RADARSEMARANG.ID - Kebijakan baru gas LPG 3 kg kini diizinkan boleh dijual melalui pengecer setelah sebelumnya sempat dilarang.
Presiden Prabowo Subianto telah menginstruksikan kepada Kementerian ESDM untuk mengaktifkan kembali pengecer gas LPG 3 kg yang ada untuk berjualan seperti biasa.
Keterangan tersebut disampaikan oleh Ketua Harian Partai Gerindra Sufmi Dasco Ahmad di Jakarta belum lama ini.
Dasco menyatakan bahwa pengecer gas LPG 3 kg harus mendaftar sebagai sub-pangkalan untuk menjual gas tersebut.
Namun, Prabowo menginginkan agar pengecer yang diperbolehkan menjualnya, dapat mengikuti proses pendaftaran sebagai agen sub pangkalan gas LPG 3 kg.
Selain itu, Dasco juga mengungkapkan bahwa Prabowo telah meminta Kementerian ESDM untuk memastikan stabilitas harga gas LPG 3 kg.
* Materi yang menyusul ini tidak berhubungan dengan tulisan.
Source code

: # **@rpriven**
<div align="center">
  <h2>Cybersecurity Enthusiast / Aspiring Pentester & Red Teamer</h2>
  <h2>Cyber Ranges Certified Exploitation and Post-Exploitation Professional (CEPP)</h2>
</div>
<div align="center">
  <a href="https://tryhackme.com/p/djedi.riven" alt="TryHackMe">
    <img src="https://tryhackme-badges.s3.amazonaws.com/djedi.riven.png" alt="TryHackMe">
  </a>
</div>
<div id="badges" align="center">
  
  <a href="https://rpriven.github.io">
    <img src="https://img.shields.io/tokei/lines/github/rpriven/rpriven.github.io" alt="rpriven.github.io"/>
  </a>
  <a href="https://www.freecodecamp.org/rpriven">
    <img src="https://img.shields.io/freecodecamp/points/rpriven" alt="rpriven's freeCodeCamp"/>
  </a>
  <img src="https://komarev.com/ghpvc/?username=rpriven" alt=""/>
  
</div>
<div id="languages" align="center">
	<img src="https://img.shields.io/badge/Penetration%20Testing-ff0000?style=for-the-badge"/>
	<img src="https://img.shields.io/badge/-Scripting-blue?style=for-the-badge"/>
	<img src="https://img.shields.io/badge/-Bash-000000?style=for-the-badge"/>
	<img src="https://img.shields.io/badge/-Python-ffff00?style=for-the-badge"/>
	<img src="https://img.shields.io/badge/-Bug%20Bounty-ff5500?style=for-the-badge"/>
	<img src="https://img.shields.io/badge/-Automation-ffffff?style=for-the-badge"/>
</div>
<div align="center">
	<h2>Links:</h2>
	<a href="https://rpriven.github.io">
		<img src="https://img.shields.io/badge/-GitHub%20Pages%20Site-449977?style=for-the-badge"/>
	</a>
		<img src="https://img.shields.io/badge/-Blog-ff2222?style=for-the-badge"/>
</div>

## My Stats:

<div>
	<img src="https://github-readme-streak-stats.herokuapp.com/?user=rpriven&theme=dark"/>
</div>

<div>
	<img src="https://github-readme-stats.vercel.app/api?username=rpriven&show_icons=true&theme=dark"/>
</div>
Di media sosial, warganet merasa kebijakan baru gas LPG 3 kg ini seperti angin segar di tengah kesulitan mendapatkan gas melon tersebut.
Sejumlah warganet terpantau mengucapkan syukur atas keputusan yang menurut mereka dinilai sangat pro rakyat.
Di sisi lain, terdapat juga kritik terhadap eksekusi kebijakan gas LPG 3 kg sebelumnya yang tampak menyebabkan ketidaknyamanan.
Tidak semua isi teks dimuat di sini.